Tim Douek, Principal, Utilis Energy has published a well researched and useful article on Energy Pulse titled Natural Gas Supply, Demand and Pricing. I highly recommend reading it if you are interested in some of the details that drive the complex natural gas market. The article is especially strong when it talks about the nature of Liquid Natural Gas (LNG) and its particular project requirements.
If you are like most of my readers and you are interested in successful nuclear power plant projects; you cannot ignore the importance of competitive sources of energy.
A big driver for interest in LNG is the difficulty that the domestic natural gas industry has in increasing its production rate to keep up with the increased demand from electrical power utilities. Those entities have invested a little more than a decade in a massive expansion of natural gas burning power plants. LNG supporters have got to be hoping that the new nuclear projects that have been announced and discussed in many forums will not be successful enough to reduce the need to use that gas fired capacity.

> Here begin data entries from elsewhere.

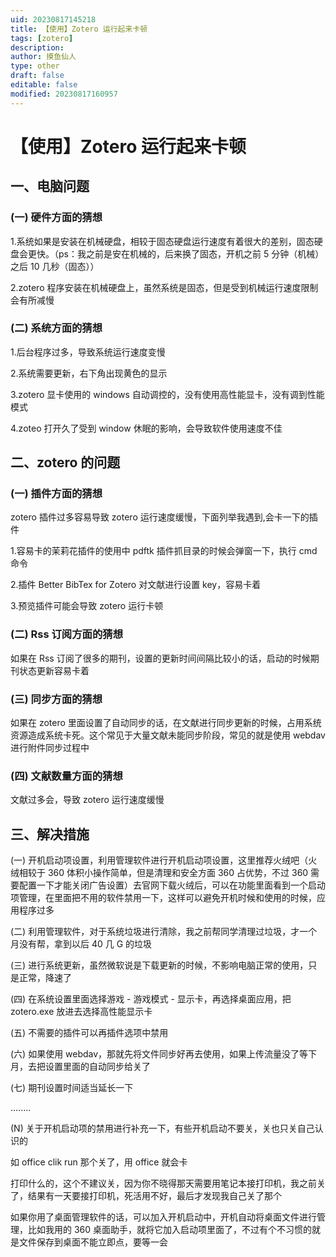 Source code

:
 ```yaml
---
uid: 20230817145218
title: 【使用】Zotero 运行起来卡顿
tags: [zotero]
description: 
author: 摸鱼仙人
type: other
draft: false
editable: false
modified: 20230817160957
---
```


# 【使用】Zotero 运行起来卡顿

## 一、电脑问题

### (一) 硬件方面的猜想

1.系统如果是安装在机械硬盘，相较于固态硬盘运行速度有着很大的差别，固态硬盘会更快。（ps：我之前是安在机械的，后来换了固态，开机之前 5 分钟（机械）之后 10 几秒（固态））

2.zotero 程序安装在机械硬盘上，虽然系统是固态，但是受到机械运行速度限制会有所减慢

### (二) 系统方面的猜想

1.后台程序过多，导致系统运行速度变慢

2.系统需要更新，右下角出现黄色的显示

3.zotero 显卡使用的 windows 自动调控的，没有使用高性能显卡，没有调到性能模式

4.zoteo 打开久了受到 window 休眠的影响，会导致软件使用速度不佳

## 二、zotero 的问题

### (一) 插件方面的猜想

zotero 插件过多容易导致 zotero 运行速度缓慢，下面列举我遇到,会卡一下的插件

1.容易卡的茉莉花插件的使用中 pdftk 插件抓目录的时候会弹窗一下，执行 cmd 命令

2.插件 Better BibTex for Zotero 对文献进行设置 key，容易卡着

3.预览插件可能会导致 zotero 运行卡顿

### (二) Rss 订阅方面的猜想

如果在 Rss 订阅了很多的期刊，设置的更新时间间隔比较小的话，启动的时候期刊状态更新容易卡着

### (三) 同步方面的猜想

如果在 zotero 里面设置了自动同步的话，在文献进行同步更新的时候，占用系统资源造成系统卡死。这个常见于大量文献未能同步阶段，常见的就是使用 webdav 进行附件同步过程中

### (四) 文献数量方面的猜想

文献过多会，导致 zotero 运行速度缓慢

## 三、解决措施

(一) 开机启动项设置，利用管理软件进行开机启动项设置，这里推荐火绒吧（火绒相较于 360 体积小操作简单，但是清理和安全方面 360 占优势，不过 360 需要配置一下才能关闭广告设置）去官网下载火绒后，可以在功能里面看到一个启动项管理，在里面把不用的软件禁用一下，这样可以避免开机时候和使用的时候，应用程序过多

(二) 利用管理软件，对于系统垃圾进行清除，我之前帮同学清理过垃圾，才一个月没有帮，拿到以后 40 几 G 的垃圾

(三) 进行系统更新，虽然微软说是下载更新的时候，不影响电脑正常的使用，只是正常，降速了

(四) 在系统设置里面选择游戏 - 游戏模式 - 显示卡，再选择桌面应用，把 zotero.exe 放进去选择高性能显示卡

(五) 不需要的插件可以再插件选项中禁用

(六) 如果使用 webdav，那就先将文件同步好再去使用，如果上传流量没了等下月，去把设置里面的自动同步给关了

(七) 期刊设置时间适当延长一下

........

(N) 关于开机启动项的禁用进行补充一下，有些开机启动不要关，关也只关自己认识的

如 office clik run 那个关了，用 office 就会卡

打印什么的，这个不建议关，因为你不晓得那天需要用笔记本接打印机，我之前关了，结果有一天要接打印机，死活用不好，最后才发现我自己关了那个

如果你用了桌面管理软件的话，可以加入开机启动中，开机自动将桌面文件进行管理，比如我用的 360 桌面助手，就将它加入启动项里面了，不过有个不习惯的就是文件保存到桌面不能立即点，要等一会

If the licensing and construction activities for new nuclear plants are successful, there is a strong likelihood that more new plant orders will follow closely behind the first ones and that the infrastructure put in place as a partial result of the incentives in the Energy Policy Act (EPA) of 2005 will be put to good use in building a whole new generation of nuclear facilities.
Once nuclear plants are built, they are usually operated at high capacity factors, pushing facilities with higher operating costs out of the generating market. The fuel suppliers for the facilities that are not operating generally are not happy unless they have managed to obtain “take or pay” contracts that provide revenue even if there is no fuel being consumed.
That scenario is certainly NOT part of the future as predicted by the Energy Information Agency’s Annual Energy Outlook. The possibility of large additions of nuclear plant capacity is not included when the EIA makes its predictions for natural gas market demand. According to the EIA, there will only be about 6,000 MW of new nuclear plants constructed; they apparently think that the ONLY reason for the construction interest is to obtain the EPA incentives.
Nuclear plant supporters and investors need to be cautious and watch their backs when involved with the LNG crowd. Our projects have the potential for making their projects unnecessary. If they are able to get them financed and built, our success might cause their investors to become very nervous as the demand for natural gas slowly shrinks, causing prices that do not justify the massive capital investments that they have made.